Note: The logging component is only a very easy example and might not be the best one.
NuGet
Microsoft created NuGet. A package manager for Visual Studio. Quote of the official site:
NuGet is a Visual Studio extension that makes it easy to install and update open source libraries and tools in Visual Studio.
You can add it easily to Visual Studio 2010 by Tools->Extension Manager. Search for “NuGet”. After it is installed, you can add packages to a project by right clicking on a project in the Solution Explorer and click “Add Library Package Reference…”
Now as a company you don’t want your super-fancy code to show up for everyone as open-source. Therefore, NuGet can have more than one package source. You can even use a file share. Open Tools->Library Package Manager->Package Manager Settings:
Bring it together
To get rid of “each project copy the source from the source of the other project from the source of the source of the source from another project” you can now use NuGet.
The idea is:
- Create the Logger.cs file
- Add TODOs to the code where the developer need to change something
- Make a NuGet package from it
- Let the project teams use the NuGet package (and distribute updates to the source automatically as well!)

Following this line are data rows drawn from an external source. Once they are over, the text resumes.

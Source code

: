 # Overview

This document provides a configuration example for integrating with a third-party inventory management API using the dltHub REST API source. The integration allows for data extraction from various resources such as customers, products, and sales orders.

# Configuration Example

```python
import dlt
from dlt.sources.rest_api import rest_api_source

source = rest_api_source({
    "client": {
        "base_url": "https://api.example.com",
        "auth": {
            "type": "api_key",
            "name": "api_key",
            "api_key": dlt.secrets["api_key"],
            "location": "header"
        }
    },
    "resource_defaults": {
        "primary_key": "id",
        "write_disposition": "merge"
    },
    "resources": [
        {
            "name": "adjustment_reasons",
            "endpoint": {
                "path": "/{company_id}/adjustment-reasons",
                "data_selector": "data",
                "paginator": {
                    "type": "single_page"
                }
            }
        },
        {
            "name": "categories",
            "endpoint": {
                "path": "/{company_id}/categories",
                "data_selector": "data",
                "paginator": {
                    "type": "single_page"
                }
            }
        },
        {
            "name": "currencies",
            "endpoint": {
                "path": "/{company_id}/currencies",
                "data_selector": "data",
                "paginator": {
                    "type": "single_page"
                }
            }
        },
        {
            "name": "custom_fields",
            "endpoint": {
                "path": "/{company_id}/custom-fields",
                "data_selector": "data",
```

Advantage: There is only one source! And if the owner of the NuGet package updates it, all project teams will be automatically notified about an update!
Create the NuGet package
In my example I talk about the comon logger component. A single Logger.cs file. However, NuGet can handle even more complex packages with PowerShell code, etc.
So download the NuGet command-line tool and create a new folder where all the stuff for the package will go to.
Open a command prompt and enter:
nuget spec
This will automatically create an empty package specification file called Package.nuspec. Open this file in notepad and modify the required values. Also rename the file to match the id property.
Now create a folder called “content”. Everything in this folder will be merged into the solution on installation of the package. So I put the file Logger.cs in this folder.
However, I don’t want that all users are required to use the same namespace, so you can change the file extension to “.cs.pp” to let NuGet “pre-process” the file.
Within the file you can then set some tokens to be replaced on installation. You can find a list of available properties here on MSDN.
The folder structure looks like this:
And the Logger.cs.pp in the content folder:
As you can see, I used the token $rootnamespace$. That one will be replaced by the root namespace of the target project.
Ok, lets make a package:
nuget pack
The output is a file called SPLogger.1.0.nupkg. You can publish it to the official NuGet package server or use it only internally by copying it to a file share.
Now open Visual Studio add the file share as a package source and search for it in the “Add Library Package Reference” window or open the NuGet console in Visual Studio (View->Other Windows->Package Manager Console) and type:
Install-Package SPLogger
That’s it. If you change the version number in your .nuspec file, create a new package and copy it also to your file share, the project team can decide to update to the latest version in the “Library Package Reference” dialog. You can even uninstall the package and everything will be removed from the project without leaving anything behind.